Regression analysis is a powerful statistical tool used to examine the relationship between two or more variables. In the context of bivariate data (two variables), we use regression to estimate or predict the value of one variable based on the other. In this article, we explore the core concept of Regression Coefficients, specifically the coefficients of X on Y and Y on X, their formulas, interpretations, calculations, and practical significance.

Regression Coefficients
In a bivariate regression setup involving variables X (independent) and Y (dependent), we are often interested in finding how much Y changes with respect to changes in X or vice versa. This change is measured using a Regression Coefficient, which is the slope of the regression line.

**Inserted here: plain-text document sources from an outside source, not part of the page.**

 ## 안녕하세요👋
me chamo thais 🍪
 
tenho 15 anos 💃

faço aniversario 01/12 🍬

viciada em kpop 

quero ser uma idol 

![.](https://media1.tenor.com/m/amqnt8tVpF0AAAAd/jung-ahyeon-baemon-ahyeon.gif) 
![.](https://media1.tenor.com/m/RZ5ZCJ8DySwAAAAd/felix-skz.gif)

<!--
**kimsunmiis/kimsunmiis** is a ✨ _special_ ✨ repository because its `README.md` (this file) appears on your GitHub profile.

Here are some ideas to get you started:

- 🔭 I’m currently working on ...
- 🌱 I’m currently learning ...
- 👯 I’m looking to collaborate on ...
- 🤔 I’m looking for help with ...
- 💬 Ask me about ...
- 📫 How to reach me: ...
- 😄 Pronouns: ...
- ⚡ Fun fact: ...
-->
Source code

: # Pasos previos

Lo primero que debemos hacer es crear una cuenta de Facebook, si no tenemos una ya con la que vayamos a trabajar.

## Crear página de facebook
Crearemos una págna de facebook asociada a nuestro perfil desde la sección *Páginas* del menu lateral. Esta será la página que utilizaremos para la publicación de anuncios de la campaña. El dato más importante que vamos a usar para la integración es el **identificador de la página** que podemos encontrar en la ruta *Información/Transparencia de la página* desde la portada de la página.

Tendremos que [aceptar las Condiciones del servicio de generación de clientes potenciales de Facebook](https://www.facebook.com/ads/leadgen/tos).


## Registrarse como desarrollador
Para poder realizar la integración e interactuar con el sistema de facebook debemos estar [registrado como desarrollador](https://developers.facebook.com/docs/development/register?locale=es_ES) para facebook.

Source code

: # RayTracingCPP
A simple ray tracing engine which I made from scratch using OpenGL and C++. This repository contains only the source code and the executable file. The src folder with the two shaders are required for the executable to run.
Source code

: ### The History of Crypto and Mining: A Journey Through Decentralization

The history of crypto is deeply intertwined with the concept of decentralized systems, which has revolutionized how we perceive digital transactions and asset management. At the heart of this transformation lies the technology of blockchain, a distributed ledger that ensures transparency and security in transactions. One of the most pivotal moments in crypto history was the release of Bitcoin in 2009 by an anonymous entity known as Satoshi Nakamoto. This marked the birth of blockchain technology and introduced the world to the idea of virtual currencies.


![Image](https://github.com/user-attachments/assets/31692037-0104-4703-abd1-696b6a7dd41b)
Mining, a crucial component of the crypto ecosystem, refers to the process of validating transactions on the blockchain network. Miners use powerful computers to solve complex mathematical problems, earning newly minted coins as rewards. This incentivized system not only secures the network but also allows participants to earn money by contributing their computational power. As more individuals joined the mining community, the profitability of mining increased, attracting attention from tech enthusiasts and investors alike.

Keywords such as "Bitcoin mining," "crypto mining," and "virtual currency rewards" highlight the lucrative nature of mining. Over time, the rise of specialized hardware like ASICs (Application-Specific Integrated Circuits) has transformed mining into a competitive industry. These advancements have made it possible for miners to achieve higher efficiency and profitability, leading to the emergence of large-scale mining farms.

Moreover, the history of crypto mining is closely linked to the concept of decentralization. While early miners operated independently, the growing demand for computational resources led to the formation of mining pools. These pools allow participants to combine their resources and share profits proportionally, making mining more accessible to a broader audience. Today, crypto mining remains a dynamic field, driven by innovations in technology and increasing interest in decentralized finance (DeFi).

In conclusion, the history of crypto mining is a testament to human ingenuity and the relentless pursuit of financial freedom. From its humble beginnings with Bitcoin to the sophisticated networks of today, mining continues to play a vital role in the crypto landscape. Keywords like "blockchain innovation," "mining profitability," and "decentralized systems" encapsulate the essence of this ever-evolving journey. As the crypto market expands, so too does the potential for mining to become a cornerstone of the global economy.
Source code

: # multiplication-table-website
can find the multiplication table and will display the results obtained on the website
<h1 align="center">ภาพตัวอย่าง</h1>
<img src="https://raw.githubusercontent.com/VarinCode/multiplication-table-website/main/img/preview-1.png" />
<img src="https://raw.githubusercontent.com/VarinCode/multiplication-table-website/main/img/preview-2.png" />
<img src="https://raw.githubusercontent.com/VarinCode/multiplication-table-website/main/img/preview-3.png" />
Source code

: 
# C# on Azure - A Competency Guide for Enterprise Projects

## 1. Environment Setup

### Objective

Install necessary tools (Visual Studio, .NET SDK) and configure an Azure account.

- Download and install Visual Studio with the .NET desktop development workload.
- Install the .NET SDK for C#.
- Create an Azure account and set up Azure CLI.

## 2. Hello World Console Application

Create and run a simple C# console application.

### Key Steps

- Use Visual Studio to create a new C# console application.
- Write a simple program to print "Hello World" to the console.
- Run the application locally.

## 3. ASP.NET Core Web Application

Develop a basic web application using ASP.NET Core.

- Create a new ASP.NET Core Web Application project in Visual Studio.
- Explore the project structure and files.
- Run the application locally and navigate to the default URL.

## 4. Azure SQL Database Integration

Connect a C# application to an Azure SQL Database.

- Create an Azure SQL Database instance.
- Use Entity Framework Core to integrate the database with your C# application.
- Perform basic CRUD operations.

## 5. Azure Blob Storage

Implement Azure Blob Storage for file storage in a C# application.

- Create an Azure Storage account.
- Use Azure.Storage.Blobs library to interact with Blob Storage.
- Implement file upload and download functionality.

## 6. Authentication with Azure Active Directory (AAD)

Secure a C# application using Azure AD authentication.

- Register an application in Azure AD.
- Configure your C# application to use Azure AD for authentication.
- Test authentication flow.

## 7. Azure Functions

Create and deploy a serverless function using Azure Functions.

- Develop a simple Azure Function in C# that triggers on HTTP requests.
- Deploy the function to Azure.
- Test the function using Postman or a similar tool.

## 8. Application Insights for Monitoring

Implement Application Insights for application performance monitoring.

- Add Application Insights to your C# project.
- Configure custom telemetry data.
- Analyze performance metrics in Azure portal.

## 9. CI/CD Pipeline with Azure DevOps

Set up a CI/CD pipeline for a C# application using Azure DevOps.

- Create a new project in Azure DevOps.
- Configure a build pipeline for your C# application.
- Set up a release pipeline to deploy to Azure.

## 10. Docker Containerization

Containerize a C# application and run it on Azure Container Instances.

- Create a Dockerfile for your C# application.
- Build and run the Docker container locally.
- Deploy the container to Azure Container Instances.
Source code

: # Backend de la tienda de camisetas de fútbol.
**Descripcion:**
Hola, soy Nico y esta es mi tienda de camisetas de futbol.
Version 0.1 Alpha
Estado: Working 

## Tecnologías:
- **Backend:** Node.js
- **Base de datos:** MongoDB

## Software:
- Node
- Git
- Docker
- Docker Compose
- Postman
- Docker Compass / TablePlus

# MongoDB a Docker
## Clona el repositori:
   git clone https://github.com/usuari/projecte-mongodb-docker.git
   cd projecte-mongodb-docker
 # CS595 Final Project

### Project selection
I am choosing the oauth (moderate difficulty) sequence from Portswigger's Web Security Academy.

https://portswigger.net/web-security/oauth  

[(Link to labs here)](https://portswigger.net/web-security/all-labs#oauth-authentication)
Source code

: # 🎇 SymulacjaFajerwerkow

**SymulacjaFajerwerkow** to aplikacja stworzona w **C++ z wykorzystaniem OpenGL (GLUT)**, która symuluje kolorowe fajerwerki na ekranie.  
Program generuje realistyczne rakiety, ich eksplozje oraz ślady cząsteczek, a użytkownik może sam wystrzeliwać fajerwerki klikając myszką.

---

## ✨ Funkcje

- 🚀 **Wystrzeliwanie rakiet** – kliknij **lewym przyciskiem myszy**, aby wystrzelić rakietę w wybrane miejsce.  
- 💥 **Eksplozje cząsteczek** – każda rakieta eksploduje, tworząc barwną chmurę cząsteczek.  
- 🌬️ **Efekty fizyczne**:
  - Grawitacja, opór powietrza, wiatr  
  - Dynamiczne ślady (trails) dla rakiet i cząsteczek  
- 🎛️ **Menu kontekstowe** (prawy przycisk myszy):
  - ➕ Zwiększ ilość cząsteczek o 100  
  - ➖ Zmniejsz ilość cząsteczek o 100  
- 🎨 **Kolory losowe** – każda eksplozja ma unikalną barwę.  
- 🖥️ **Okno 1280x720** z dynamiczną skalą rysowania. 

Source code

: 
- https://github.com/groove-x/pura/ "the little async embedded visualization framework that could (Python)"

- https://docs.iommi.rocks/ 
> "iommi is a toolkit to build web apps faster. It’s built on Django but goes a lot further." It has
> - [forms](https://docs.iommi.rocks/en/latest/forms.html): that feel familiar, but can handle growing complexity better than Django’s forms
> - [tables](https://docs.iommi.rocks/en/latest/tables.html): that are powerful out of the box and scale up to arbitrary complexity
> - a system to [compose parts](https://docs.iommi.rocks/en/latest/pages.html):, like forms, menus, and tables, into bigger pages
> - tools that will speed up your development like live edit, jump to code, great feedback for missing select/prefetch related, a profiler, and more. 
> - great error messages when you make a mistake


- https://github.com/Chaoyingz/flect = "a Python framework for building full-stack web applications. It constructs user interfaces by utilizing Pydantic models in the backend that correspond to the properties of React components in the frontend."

a. Regression Coefficient of Y on X (𝛽Y∣X)
This coefficient tells us how much Y changes for a unit change in X.
Formula:
𝛽Y∣X = r × (σY / σX)
b. Regression Coefficient of X on Y (𝛽X∣Y)
This coefficient tells us how much X changes for a unit change in Y.
Formula:
𝛽X∣Y = r × (σX / σY)
Where:
- r = Pearson’s correlation coefficient
- σX = Standard deviation of X
- σY = Standard deviation of Y
Interpretation of Regression Coefficients (Slopes):
- If 𝛽Y∣X = 2, then for every unit increase in X, Y increases by 2 units.
- If 𝛽X∣Y = 0.5, then for every unit increase in Y, X increases by 0.5 units.
Regression coefficients show the nature and strength of the relationship between variables. A positive coefficient implies a direct relationship, while a negative coefficient implies an inverse relationship.
Symmetry (or Lack Thereof) in Regression Lines
Regression lines are Not Symmetric. That means the regression line of Y on X is different from the regression line of X on Y.
This asymmetry arises because each line minimizes the sum of squared deviations in the variable being predicted. Hence:
- Regression line of Y on X minimizes deviations in Y.
- Regression line of X on Y minimizes deviations in X.
Example:
Given,
- Mean of X = 10
- Mean of Y = 20
- σX = 4
- σY = 6
- r = 0.75
Step 1: Calculate βY∣X
βY∣X = r × (σY / σX) = 0.75 × (6 / 4) = 0.75 × 1.5 = 1.125
Step 2: Calculate βX∣Y
βX∣Y = r × (σX / σY) = 0.75 × (4 / 6) = 0.75 × 0.6667 = 0.5
Step 3: Interpretation
- For every 1 unit increase in X, Y increases by 1.125 units.
- For every 1 unit increase in Y, X increases by 0.5 units.
Properties of Regression Coefficients
- Both regression coefficients have the same sign as the correlation coefficient.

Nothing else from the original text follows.